‘Queer’ evolves from hateful epithet to expression of pride
It hit me one morning this fall as I woke up: I’ve turned 70.
As I’ve been celebrating this milestone, I’ve marveled at the changes that have occurred for our LGBTQ community during my lifetime.
Marriage equality, Pete Buttigieg (or any LGBTQ person) running for president and/or the fab queer rom-com “Bros” would have been unimaginable when I began coming out 50 years ago.
Then, just three years after the Stonewall uprising, I and many other LGBTQ folk felt far more shame than pride about our queerness.
Most of us in that era wouldn’t have dreamed that, decades later, not only LGBTQ teens, but queer people our age would have marched, out and proud, in Pride parades. We’d never have thought that in the 21st century any of us would ever proudly say, shout or chant “we’re queer!”
Nothing is more emblematic to me of the progress made in LGBTQ rights from Stonewall to today than the evolution of the word “queer” from a hateful epithet to an expression of pride.

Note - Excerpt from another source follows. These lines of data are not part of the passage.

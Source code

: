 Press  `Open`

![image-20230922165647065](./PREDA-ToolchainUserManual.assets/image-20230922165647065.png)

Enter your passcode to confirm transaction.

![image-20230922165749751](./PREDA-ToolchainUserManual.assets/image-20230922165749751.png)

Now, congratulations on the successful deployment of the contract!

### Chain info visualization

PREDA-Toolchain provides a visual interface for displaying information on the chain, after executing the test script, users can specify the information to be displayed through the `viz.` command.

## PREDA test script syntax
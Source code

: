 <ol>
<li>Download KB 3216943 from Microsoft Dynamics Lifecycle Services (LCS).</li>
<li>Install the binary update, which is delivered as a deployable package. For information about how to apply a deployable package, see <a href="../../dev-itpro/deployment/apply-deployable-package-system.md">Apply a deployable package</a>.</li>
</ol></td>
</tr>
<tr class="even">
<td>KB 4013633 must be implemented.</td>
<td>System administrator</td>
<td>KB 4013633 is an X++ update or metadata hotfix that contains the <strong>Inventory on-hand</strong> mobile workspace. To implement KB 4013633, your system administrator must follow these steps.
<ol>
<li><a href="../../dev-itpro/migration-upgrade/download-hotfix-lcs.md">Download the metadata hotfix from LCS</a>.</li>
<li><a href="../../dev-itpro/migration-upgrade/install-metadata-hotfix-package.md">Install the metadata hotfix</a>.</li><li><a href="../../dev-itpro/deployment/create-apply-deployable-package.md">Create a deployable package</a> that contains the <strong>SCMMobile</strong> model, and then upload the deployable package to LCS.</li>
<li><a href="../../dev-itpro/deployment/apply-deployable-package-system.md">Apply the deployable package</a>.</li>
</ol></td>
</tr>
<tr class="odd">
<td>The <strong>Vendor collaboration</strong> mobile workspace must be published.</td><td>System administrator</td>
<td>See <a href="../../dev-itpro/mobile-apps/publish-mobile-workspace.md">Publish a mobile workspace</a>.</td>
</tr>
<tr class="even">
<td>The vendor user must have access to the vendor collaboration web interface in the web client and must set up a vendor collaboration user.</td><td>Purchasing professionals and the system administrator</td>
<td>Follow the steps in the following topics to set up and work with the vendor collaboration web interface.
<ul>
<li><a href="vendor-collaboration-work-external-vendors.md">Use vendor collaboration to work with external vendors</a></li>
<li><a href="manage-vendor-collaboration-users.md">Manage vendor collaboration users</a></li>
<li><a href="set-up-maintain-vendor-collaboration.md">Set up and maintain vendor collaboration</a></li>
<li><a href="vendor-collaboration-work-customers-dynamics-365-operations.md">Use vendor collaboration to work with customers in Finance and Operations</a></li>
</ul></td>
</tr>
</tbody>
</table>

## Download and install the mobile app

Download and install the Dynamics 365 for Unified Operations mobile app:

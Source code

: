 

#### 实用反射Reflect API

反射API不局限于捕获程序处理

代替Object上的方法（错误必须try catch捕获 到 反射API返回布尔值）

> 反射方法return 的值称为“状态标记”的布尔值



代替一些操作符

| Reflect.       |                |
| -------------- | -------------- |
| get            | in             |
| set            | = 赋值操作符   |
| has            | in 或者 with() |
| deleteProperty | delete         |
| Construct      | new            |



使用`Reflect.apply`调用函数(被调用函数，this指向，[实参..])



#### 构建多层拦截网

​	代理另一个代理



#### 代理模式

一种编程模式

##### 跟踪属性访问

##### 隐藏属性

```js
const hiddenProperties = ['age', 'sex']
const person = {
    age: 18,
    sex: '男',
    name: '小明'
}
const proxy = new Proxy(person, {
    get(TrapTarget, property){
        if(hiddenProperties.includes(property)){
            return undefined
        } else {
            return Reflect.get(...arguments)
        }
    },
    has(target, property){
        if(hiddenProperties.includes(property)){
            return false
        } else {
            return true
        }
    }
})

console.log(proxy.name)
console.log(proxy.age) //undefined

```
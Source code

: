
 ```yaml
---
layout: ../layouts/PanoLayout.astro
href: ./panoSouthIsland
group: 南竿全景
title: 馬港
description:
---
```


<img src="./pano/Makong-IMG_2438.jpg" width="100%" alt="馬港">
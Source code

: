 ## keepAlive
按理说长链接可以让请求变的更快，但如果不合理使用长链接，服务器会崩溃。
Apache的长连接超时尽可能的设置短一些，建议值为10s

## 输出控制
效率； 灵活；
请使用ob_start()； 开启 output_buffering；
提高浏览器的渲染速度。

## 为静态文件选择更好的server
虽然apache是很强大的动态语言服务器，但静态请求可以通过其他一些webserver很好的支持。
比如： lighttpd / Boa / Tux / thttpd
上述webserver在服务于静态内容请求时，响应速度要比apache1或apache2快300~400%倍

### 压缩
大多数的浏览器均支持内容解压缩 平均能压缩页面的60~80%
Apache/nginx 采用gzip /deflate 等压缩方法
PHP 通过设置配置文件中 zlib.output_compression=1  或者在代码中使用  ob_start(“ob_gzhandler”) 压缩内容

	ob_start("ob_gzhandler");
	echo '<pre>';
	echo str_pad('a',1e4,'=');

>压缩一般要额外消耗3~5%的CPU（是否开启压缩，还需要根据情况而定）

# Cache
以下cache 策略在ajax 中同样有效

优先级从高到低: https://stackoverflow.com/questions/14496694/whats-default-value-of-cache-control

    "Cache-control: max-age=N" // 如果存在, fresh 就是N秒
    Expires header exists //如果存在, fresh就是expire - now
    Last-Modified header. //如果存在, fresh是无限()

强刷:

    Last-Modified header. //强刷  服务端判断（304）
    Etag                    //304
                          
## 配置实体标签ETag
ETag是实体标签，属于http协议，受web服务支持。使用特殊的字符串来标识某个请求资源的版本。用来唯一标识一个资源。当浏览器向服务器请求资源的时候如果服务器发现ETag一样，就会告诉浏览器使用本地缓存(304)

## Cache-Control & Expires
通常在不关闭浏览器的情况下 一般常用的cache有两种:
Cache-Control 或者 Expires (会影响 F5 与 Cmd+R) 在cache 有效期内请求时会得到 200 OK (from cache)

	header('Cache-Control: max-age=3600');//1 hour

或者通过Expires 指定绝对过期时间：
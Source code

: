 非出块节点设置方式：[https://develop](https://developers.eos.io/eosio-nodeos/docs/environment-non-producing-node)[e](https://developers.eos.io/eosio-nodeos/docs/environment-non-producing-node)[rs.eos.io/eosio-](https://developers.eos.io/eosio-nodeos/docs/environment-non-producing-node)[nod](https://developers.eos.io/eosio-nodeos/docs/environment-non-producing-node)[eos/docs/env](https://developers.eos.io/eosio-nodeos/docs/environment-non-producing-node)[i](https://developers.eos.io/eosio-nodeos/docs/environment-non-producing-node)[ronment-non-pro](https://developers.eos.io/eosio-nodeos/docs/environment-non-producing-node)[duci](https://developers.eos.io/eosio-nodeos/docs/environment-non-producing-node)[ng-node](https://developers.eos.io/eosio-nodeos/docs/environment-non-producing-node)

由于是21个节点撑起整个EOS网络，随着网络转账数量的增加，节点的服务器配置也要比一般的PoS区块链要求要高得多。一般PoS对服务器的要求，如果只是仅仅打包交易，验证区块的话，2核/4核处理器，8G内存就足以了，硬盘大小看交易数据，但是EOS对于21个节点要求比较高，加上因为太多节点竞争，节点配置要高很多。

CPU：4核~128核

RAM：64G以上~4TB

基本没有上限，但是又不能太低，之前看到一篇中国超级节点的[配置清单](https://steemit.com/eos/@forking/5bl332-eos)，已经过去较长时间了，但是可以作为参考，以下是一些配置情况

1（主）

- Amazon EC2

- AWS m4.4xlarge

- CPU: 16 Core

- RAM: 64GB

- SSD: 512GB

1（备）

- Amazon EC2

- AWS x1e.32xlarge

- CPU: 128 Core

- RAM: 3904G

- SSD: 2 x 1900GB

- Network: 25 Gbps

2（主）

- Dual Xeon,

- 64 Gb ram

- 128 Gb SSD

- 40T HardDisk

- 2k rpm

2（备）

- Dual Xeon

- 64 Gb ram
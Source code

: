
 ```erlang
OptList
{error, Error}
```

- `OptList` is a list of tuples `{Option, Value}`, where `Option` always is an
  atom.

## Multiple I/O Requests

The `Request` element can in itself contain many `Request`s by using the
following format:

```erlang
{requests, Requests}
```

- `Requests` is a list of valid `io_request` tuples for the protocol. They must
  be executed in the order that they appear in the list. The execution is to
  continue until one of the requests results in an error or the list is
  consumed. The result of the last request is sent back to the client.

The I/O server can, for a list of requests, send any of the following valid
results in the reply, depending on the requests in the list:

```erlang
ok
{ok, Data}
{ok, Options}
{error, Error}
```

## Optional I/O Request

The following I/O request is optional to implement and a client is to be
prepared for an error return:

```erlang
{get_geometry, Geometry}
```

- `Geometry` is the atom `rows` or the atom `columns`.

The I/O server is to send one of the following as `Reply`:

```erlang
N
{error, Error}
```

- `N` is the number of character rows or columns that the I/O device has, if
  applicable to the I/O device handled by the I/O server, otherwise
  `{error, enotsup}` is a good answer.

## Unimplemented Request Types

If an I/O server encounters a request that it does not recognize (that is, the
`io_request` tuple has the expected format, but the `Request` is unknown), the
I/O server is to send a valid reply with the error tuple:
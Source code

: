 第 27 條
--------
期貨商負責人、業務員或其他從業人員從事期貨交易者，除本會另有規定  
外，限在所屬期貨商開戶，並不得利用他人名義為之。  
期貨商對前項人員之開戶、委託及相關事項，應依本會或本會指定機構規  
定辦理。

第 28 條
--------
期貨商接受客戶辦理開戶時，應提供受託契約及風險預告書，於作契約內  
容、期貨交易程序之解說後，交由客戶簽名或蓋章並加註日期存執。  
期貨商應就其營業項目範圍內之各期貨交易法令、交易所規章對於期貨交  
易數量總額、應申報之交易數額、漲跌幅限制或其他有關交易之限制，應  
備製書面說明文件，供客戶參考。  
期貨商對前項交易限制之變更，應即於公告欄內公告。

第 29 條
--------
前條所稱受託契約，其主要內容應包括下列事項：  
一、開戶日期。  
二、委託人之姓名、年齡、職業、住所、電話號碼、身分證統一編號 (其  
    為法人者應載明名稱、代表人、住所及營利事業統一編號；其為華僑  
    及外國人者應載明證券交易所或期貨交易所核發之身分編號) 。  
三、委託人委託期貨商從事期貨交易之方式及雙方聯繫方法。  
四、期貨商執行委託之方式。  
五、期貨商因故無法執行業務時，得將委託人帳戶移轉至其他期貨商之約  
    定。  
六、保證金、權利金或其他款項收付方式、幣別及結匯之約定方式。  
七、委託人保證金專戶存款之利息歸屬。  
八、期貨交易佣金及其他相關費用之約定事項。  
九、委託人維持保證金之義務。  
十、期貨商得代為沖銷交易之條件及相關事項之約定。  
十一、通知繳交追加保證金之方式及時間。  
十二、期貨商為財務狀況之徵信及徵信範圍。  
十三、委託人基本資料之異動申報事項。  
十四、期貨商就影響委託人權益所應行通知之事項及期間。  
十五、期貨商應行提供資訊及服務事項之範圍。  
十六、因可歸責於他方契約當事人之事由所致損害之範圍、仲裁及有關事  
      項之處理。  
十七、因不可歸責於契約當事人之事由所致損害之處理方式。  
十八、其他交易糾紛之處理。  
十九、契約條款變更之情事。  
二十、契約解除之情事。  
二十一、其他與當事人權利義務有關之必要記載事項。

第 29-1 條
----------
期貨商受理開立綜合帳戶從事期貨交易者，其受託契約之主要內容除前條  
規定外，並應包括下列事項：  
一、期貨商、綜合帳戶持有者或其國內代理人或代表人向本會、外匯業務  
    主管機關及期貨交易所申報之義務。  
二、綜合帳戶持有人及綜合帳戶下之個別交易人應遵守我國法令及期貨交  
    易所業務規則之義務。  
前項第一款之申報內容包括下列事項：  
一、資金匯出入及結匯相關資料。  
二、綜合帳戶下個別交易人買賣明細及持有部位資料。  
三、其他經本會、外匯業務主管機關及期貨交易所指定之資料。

Today, the term “queer” can be found everywhere from news outlets (including NPR, the Blade, the New York Times and the Washington Post) to museum exhibits such as “Queering the Crip, Cripping the Queer” at the Schwules Museum Berlin through the end of January and “Queer Creativity Through the Ages: Artwork from the Center on Colfax Open Art Studio” at the Denver Art Museum through Dec. 31.
I can’t think of any of my under 60 friends, hetero or LGBTQ who don’t use the word “queer.” Sometimes they’re proudly writing it on Pride parade signs. Often, they use it as a neutral adjective. The way you’d say “they’re from Boston” or “he’s about six-feet tall.”
Many of my over-60 pals are beginning to use the word “queer.” If they’re not comfortable using it about themselves, they’re increasingly comfortable with others using it. My 70-something hetero cousins, who are LGBTQ allies, no longer feel I’m putting myself down when I say I’m queer.
Given that “queer” is so often used as an affirmation of identity or neutral descriptor, I was surprised when New York Times columnist Pamela Paul recently lamented the popularity of the “q-word.”
I’m an avid reader of Paul’s column. Paul, a former editor of the New York Times Book Review, is, like many writers, obsessed about language. She’s an astute observer of the culture and of how we use words.
Yet, I can’t help but wonder what Paul was thinking. “Language is always changing – but it shouldn’t become inflexible,” she wrote, “especially when new terminologies, in the name of inclusion, sometimes wind up making others feel excluded.”
Paul, who is hetero, worried that the widespread use of “queer” excludes LGBTQ people who don’t identify as queer. She was upset that so many Gen-Zers identify as queer, and annoyed that “gays and lesbians can feel crowded out” under the LGBTQ umbrella.
Paul chided new Human Rights Campaign president Kelley Robinson for using the word “queer,” and not saying the words “gay,” “lesbian” or “bisexual” in a video where she introduced herself.
People at HRC do say “gay,” “lesbian” “bisexual” “transgender” and “nonbinary,” Robinson wrote in response to Paul’s column in a letter to the Times.
“I identify as a Black queer woman,” Robinson wrote, “and when I say ‘queer,’ it’s to be as inclusive as possible, to re-center those at the margins, to embrace our differences and to embrace our power, too.”
Robinson nailed what attracts so many of us to the word “queer.”
Of course, many LGBTQ boomers and Gen-Xers vividly recall when “queer” was a homophobic slur.
A hetero friend remembers when she was seven riding on a school bus. “I was mad at a kid,” she told me, “I wanted to call him something mean. So I said he was ‘queer.’”
“My sister told me not to say that again,” my pal added, “She said it was too horrible to tell me what it meant.”
But in recent decades (starting with AIDS activists), we’ve reclaimed the word “queer.” We’ve taken away its sting: transformed it from a hate-mongering, othering slur to a source of power.
It’s hard to think of a more inclusive word than queer. It includes and values all LGBTQ folk. In the wake of the Colorado Springs LGBTQ club shooting, it’s more important than ever to be proudly queer.
Kathi Wolfe, a writer and a poet, is a regular contributor to the Blade.